The following is a list of notable players (winners of a main tour title, and/or part of the ATP rankings top 100 in singles, or top 100 in doubles, for at least one week) who announced their retirement from professional tennis, became inactive (after not playing for more than 52 weeks), or were permanently banned from playing, during the 2023 season:
- ESP Pablo Andújar joined the professional tour in 2004 and reached career-high rankings of No. 32 in singles in July 2015 and No. 74 in doubles in November 2012. He won four singles titles. Andújar announced on Instagram in December 2022 that the 2023 season would be his last season on tour. He accepted a wildcard for the 2023 Barcelona Open Banc Sabadell and said farewell after his first round loss, hoping to play one more match at the home Challenger in Valencia.
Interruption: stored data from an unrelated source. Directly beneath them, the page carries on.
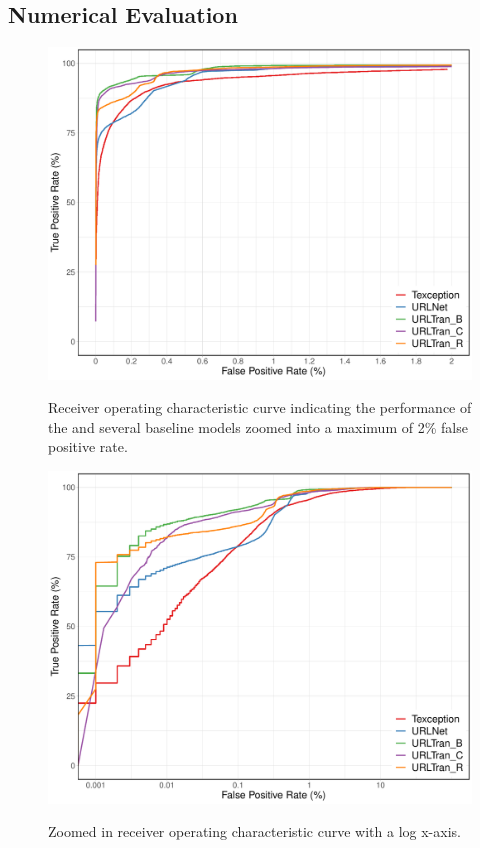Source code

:\subsection{Numerical Evaluation}


\begin{figure}
    \centering
	\includegraphics[width=0.7\linewidth,alt={ROC curev indicating impromvents of our model over baseline models upto a maximum of 2\% FPR}]{urltran/figures/roc_0_02_R.pdf}
	\caption{Receiver operating characteristic curve indicating the performance of the \URLTranSys and several baseline models zoomed into a maximum of 2\% false positive rate.}
	\label{fig:urltran:transformer2}
\end{figure}

\begin{figure}
    \centering
	\includegraphics[width=0.7\linewidth,alt={Zoomed in full ROC curve with a log x-axis.}]{urltran/figures/log_roc_R.pdf}
	\caption{Zoomed in receiver operating characteristic curve with a log x-axis.}
	\label{fig:urltran:log_transformer2}
\end{figure}



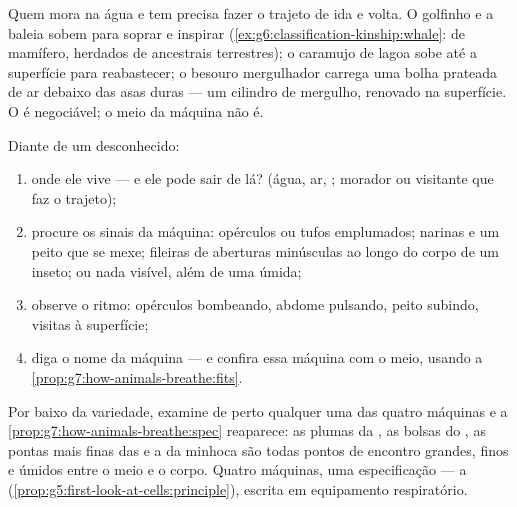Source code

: \begin{example}\label{ex:g7:how-animals-breathe:airinwater}
Quem mora na água e tem  precisa fazer o trajeto de ida e
volta. O golfinho e a baleia sobem para soprar e inspirar
(\cref{ex:g6:classification-kinship:whale}:  de mamífero,
herdados de ancestrais terrestres); o caramujo de lagoa sobe até a
superfície para reabastecer; o besouro mergulhador carrega uma bolha
prateada de ar debaixo das asas duras --- um cilindro de mergulho,
renovado na superfície. O  é negociável; o meio da máquina não é.
\end{example}

\begin{method}\label{met:g7:how-animals-breathe:read}
Diante de um  desconhecido:
\begin{enumerate}
  \item onde ele vive --- e ele pode sair de lá? (água, ar, ;
        morador ou visitante que faz o trajeto);
  \item procure os sinais da máquina: opérculos ou tufos emplumados;
        narinas e um peito que se mexe; fileiras de aberturas
        minúsculas ao longo do corpo de um inseto; ou nada visível,
        além de uma  úmida;
  \item observe o ritmo: opérculos bombeando, abdome pulsando, peito
        subindo, visitas à superfície;
  \item diga o nome da máquina --- e confira essa máquina com o meio,
        usando a \cref{prop:g7:how-animals-breathe:fits}.
\end{enumerate}
\end{method}

\begin{remark}\label{rem:g7:how-animals-breathe:same}
Por baixo da variedade, examine de perto qualquer uma das quatro
máquinas e a \cref{prop:g7:how-animals-breathe:spec} reaparece: as
plumas da , as bolsas do , as pontas mais finas das
 e a  da minhoca são todas pontos de encontro grandes,
finos e úmidos entre o meio e o corpo. Quatro máquinas, uma
especificação --- a 
(\cref{prop:g5:first-look-at-cells:principle}), escrita em equipamento
respiratório.
\end{remark}

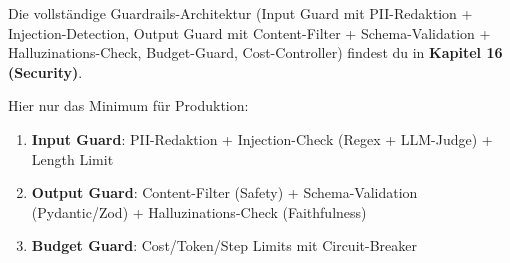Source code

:Die vollständige Guardrails-Architektur (Input Guard mit PII-Redaktion + Injection-Detection, Output Guard mit Content-Filter + Schema-Validation + Halluzinations-Check, Budget-Guard, Cost-Controller) findest du in \textbf{Kapitel 16 (Security)}.

Hier nur das Minimum für Produktion:
\begin{enumerate}
    \item \textbf{Input Guard}: PII-Redaktion + Injection-Check (Regex + LLM-Judge) + Length Limit
    \item \textbf{Output Guard}: Content-Filter (Safety) + Schema-Validation (Pydantic/Zod) + Halluzinations-Check (Faithfulness)
    \item \textbf{Budget Guard}: Cost/Token/Step Limits mit Circuit-Breaker
\end{enumerate}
- GER Matthias Bachinger joined the professional tour in 2005 and reached a career-high ranking of No. 85 in singles in August 2011. In April 2023, Bachinger made his final professional appearance at the BMW Open, partnering Dominic Thiem in the doubles.
- BRA Thomaz Bellucci joined the professional tour in 2005 and reached career-high rankings of No. 21 in singles in July 2010 and No. 70 in doubles in July 2013. He won four singles titles and one doubles title. On 12 January, Bellucci announced that he would make his final professional appearance at the Rio Open in February. He played Sebastián Báez in the first round and lost in straight sets.
- COL Juan Sebastián Cabal joined the professional tour in 2005 and reached a career-high ranking of No. 1 in doubles in July 2019. He won twenty career doubles titles. Cabal has been a Grand Slam champion three times, winning the 2019 Wimbledon Championships and 2019 US Open in men's doubles with Robert Farah, as well as the 2017 Australian Open in mixed doubles with Abigail Spears. He was supposed to retire from professional tennis after his participation at the 2023 Open Bogotá, but eventually withdrew due to a back injury. He will play his last match at the National Games of Colombia.
- FRA Jérémy Chardy joined the professional tour in 2005 and reached career-high rankings of No. 25 in singles in January 2013 and No. 24 in doubles in February 2020. He won one singles title and seven doubles titles. Chardy announced his retirement at the 2023 Wimbledon Championships on July 3.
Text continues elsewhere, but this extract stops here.